United States District Court, D. New Jersey

July 27, 2018

MELVIN R. MANNING, Plaintiff,
v.
HUDSON COUNTY, Defendant.

          OPINION

          Hon. Madeline Cox Arleo United States District Judge.

         THIS MATTER comes before the Court on Defendant County of Hudson's (“Defendant” or “County”) unopposed motion to set aside default, strike the entry of service, and dismiss Plaintiff Melvin Manning's (“Plaintiff”) Complaint for insufficient service of process pursuant to Fed.R.Civ.P. 4 and 12(b)(5). ECF No. 15. For the reasons stated herein, Defendant's motion is GRANTED in part and DENIED in part.

         I. Background

         On April 18, 2017, Plaintiff filed the Complaint and an application to proceed in forma pauperis before the United States District Court for the District of Columbia. ECF Nos. 1, 2. On April 24, 2017, the District of Columbia District Court transferred the case sua sponte to this Court. ECF No. 3. On October 20, 2017, this Court granted Plaintiff's motion to proceed in forma pauperis, directed the Clerk to issue a summons, and ordered the U.S. Marshals Service (“USMS”) to serve a copy of the Complaint, summons, and order upon Defendant “as directed by Plaintiff.” ECF No. 8.

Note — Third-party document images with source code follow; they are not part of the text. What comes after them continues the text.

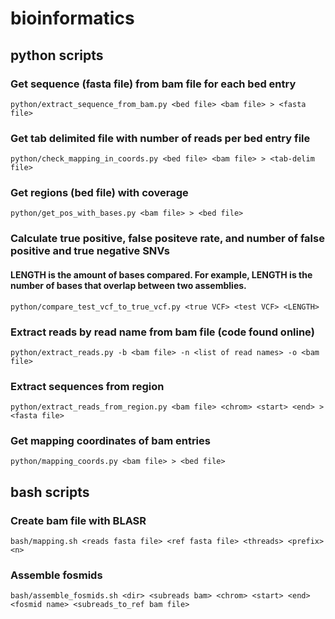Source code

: # bioinformatics
## python scripts

### Get sequence (fasta file) from bam file for each bed entry
`python/extract_sequence_from_bam.py <bed file> <bam file> > <fasta file>`

### Get tab delimited file with number of reads per bed entry file
`python/check_mapping_in_coords.py <bed file> <bam file> > <tab-delim file>`

### Get regions (bed file) with coverage
`python/get_pos_with_bases.py <bam file> > <bed file>`

### Calculate true positive, false positeve rate, and number of false positive and true negative SNVs
#### LENGTH is the amount of bases compared. For example, LENGTH is the number of bases that overlap between two assemblies.
`python/compare_test_vcf_to_true_vcf.py <true VCF> <test VCF> <LENGTH>`

### Extract reads by read name from bam file (code found online)
`python/extract_reads.py -b <bam file> -n <list of read names> -o <bam file>`

### Extract sequences from region
`python/extract_reads_from_region.py <bam file> <chrom> <start> <end> > <fasta file>`

### Get mapping coordinates of bam entries
`python/mapping_coords.py <bam file> > <bed file>`


## bash scripts

### Create bam file with BLASR
`bash/mapping.sh <reads fasta file> <ref fasta file> <threads> <prefix> <n>`

### Assemble fosmids
`bash/assemble_fosmids.sh <dir> <subreads bam> <chrom> <start> <end> <fosmid name> <subreads_to_ref bam file>`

         On November 27, 2017, the summons was marked as executed against the County based on service to “Blanca De Oliveira - sec.” ECF No. 11. On December 7, 2017, Plaintiff sought entry of default against Defendant. ECF No. 12. On December 8, 2017, default was entered against the County. Defendants now urge Court to set aside the entry of default, strike the entry of service, and dismiss the complaint pursuant to Fed.R.Civ.P. 12(b)(5), arguing that service was never effectuated by Plaintiff because (1) Ms. Oliveira was not permitted to accept service on behalf of the County pursuant to Fed.R.Civ.P. 4 and (2) no summons was included in the papers served on Ms. Oliveira.

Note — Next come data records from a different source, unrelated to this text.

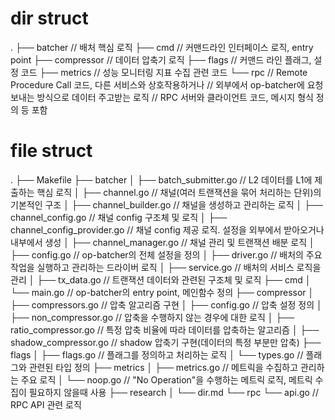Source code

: # dir struct
.
├── batcher         // 배처 핵심 로직
├── cmd             // 커맨드라인 인터페이스 로직, entry point
├── compressor      // 데이터 압축기 로직
├── flags           // 커맨드 라인 플래그, 설정 코드
├── metrics         // 성능 모니터링 지표 수집 관련 코드
└── rpc             // Remote Procedure Call 코드, 다른 서비스와 상호작용하거나
                    // 외부에서 op-batcher에 요청 보내는 방식으로 데이터 주고받는 로직
                    // RPC 서버와 클라이언트 코드, 메시지 형식 정의 등 포함


# file struct
.
├── Makefile
├── batcher
│   ├── batch_submitter.go          // L2 데이터를 L1에 제출하는 핵심 로직
│   ├── channel.go                  // 채널(여러 트랜잭션을 묶어 처리하는 단위)의 기본적인 구조
│   ├── channel_builder.go          // 채널을 생성하고 관리하는 로직
│   ├── channel_config.go           // 채널 config 구조체 및 로직
│   ├── channel_config_provider.go  // 채널 config 제공 로직. 설정을 외부에서 받아오거나 내부에서 생성
│   ├── channel_manager.go          // 채널 관리 및 트랜잭션 배분 로직
│   ├── config.go                   // op-batcher의 전체 설정을 정의
│   ├── driver.go                   // 배처의 주요 작업을 실행하고 관리하는 드라이버 로직
│   ├── service.go                  // 배처의 서비스 로직을 관리
│   ├── tx_data.go                  // 트랜잭션 데이터와 관련된 구조체 및 로직
├── cmd
│   └── main.go                     // op-batcher의 entry point, 메인함수 정의
├── compressor
│   ├── compressors.go              // 압축 알고리즘 구현
│   ├── config.go                   // 압축 설정 정의
│   ├── non_compressor.go           // 압축을 수행하지 않는 경우에 대한 로직
│   ├── ratio_compressor.go         // 특정 압축 비율에 따라 데이터를 압축하는 알고리즘
│   ├── shadow_compressor.go        // shadow 압축기 구현(데이터의 특정 부분만 압축)
├── flags
│   ├── flags.go                    // 플래그를 정의하고 처리하는 로직
│   └── types.go                    // 플래그와 관련된 타입 정의
├── metrics
│   ├── metrics.go                  // 메트릭을 수집하고 관리하는 주요 로직
│   └── noop.go                     // "No Operation"을 수행하는 메트릭 로직, 메트릭 수집이 필요하지 않을때 사용
├── research
│   └── dir.md
└── rpc
    └── api.go                      // RPC API 관련 로직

         II. Standard of Review

         Fed. R. Civ. P. 55(c) permits a District Court to set aside an entry of default for good cause. The Court must consider three factors: “(1) whether the plaintiff will be prejudiced; (2) whether the defendant has a meritorious defense; and (3) whether the default was the result of the defendant's culpable conduct.” Gold Kist, Inc. v. Laurinburg Oil Co., Inc., 756 F.2d 14, 19 (3d Cir. 1985) (citing Hritz v. Woma Corp., 732 F.2d 1178, 1181 (3d Cir. 1984)). “A decision to set aside an entry of default pursuant to Fed. Civ. P. 55(c) is left primarily to the discretion of the District Court.” Bailey v. United Airlines, 279 F.3d 194, 204 (3d Cir. 2002) (quoting Hritz, 732 at 1180). Courts generally disfavor entry of defaults. Harad v. Aetna Cas. & Sur. Co., 839 F.2d 979, 982 (3d Cir. 1988). Accordingly, “any doubt should be resolved in favor of the petition to set aside” default. Medunic v. Lederer, 533 F.2d 891, 894 (3d Cir. 1976).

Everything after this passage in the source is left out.